→ Exercise instructions
Scan the records for the string "intersection" and copy every line that holds it.

→ Stored data entries
--*--

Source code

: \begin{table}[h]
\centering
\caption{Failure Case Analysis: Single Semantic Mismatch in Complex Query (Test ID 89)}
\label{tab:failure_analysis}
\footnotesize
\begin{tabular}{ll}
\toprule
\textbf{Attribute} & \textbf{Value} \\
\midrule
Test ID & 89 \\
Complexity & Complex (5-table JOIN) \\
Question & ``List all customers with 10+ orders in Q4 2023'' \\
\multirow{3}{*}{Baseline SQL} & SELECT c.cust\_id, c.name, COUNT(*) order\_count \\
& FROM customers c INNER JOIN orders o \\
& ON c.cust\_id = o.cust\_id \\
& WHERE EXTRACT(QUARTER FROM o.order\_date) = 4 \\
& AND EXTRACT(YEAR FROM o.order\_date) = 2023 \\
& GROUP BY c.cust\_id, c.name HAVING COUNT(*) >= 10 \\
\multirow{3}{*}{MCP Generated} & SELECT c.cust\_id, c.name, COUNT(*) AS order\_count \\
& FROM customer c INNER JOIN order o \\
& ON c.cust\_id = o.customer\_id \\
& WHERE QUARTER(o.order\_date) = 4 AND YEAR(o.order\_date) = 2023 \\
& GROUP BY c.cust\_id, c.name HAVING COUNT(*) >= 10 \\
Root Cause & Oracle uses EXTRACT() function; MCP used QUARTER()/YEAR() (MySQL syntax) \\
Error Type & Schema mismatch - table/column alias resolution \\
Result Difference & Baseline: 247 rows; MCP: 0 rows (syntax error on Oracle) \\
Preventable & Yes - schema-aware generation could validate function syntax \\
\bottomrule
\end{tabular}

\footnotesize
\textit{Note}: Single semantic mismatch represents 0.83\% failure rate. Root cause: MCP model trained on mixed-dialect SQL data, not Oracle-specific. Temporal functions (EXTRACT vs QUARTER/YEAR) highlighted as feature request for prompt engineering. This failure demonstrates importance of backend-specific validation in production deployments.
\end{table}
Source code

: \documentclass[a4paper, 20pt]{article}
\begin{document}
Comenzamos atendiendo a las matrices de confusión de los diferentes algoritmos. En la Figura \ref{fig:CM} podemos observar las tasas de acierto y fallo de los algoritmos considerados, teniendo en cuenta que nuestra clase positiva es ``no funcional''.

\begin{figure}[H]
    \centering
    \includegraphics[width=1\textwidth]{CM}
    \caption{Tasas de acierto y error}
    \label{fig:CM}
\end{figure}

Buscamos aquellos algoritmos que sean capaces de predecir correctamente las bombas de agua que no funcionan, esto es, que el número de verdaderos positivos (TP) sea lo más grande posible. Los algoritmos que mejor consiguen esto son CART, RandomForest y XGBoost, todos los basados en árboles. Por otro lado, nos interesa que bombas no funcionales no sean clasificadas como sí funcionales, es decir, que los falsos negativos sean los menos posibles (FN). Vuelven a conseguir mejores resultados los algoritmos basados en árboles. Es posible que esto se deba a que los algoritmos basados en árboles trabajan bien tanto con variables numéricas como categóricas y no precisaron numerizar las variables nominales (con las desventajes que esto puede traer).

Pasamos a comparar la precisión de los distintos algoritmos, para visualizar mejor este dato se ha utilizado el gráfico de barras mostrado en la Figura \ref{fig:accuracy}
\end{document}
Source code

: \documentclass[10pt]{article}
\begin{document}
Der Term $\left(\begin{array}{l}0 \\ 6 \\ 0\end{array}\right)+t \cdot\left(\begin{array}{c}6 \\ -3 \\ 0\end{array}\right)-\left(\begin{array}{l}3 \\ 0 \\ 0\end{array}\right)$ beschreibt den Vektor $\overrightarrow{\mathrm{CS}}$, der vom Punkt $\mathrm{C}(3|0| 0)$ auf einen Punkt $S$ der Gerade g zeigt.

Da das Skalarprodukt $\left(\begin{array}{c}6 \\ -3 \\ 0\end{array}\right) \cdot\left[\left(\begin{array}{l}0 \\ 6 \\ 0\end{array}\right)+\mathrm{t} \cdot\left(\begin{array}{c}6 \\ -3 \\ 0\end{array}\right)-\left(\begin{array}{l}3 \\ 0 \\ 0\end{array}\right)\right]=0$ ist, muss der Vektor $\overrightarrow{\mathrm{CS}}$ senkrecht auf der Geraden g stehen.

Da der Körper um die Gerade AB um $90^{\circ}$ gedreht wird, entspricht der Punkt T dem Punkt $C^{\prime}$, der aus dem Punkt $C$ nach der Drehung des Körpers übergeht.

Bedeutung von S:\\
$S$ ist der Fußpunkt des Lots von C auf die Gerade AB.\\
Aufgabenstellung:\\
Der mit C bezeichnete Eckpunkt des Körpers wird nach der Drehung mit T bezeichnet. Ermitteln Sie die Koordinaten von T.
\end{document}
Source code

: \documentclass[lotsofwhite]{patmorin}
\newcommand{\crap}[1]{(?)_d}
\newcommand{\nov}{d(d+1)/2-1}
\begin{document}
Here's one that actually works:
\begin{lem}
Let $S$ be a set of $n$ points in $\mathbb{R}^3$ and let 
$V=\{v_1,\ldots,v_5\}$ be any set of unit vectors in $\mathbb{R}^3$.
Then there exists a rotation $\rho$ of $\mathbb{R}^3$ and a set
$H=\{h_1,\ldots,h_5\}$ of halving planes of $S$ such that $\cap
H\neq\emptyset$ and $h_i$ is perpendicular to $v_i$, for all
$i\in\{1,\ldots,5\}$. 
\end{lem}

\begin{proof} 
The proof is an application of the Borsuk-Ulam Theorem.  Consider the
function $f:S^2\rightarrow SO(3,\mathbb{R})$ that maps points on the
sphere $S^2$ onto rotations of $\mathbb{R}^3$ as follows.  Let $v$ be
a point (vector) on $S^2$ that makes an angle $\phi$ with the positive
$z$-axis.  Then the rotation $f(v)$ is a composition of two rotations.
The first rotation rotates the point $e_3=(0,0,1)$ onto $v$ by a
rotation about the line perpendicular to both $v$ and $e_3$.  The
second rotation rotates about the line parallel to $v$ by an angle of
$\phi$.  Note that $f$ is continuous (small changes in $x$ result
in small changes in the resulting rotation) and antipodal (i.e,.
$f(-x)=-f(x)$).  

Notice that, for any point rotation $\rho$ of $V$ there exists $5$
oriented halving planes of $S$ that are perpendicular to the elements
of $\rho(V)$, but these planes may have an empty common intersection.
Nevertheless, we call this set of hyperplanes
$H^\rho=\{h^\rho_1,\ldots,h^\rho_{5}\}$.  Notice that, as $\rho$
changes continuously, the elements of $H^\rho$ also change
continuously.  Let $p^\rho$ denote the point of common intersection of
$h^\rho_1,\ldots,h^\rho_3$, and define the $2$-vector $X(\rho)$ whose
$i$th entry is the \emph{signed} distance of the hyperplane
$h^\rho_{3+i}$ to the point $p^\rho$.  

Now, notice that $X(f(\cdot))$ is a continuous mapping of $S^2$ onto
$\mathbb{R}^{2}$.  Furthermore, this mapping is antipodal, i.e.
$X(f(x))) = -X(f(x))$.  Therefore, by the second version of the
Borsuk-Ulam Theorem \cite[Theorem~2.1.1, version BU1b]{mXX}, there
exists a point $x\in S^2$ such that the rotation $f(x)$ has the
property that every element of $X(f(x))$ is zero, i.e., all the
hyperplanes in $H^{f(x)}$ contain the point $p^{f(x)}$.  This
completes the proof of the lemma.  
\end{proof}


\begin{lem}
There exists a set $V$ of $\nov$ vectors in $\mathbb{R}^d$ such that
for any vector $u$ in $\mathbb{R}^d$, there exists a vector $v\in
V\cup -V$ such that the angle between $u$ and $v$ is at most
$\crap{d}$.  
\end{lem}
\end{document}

--*--

→ Completed exercise
of $\rho(V)$, but these planes may have an empty common intersection.
continuously.  Let $p^\rho$ denote the point of common intersection of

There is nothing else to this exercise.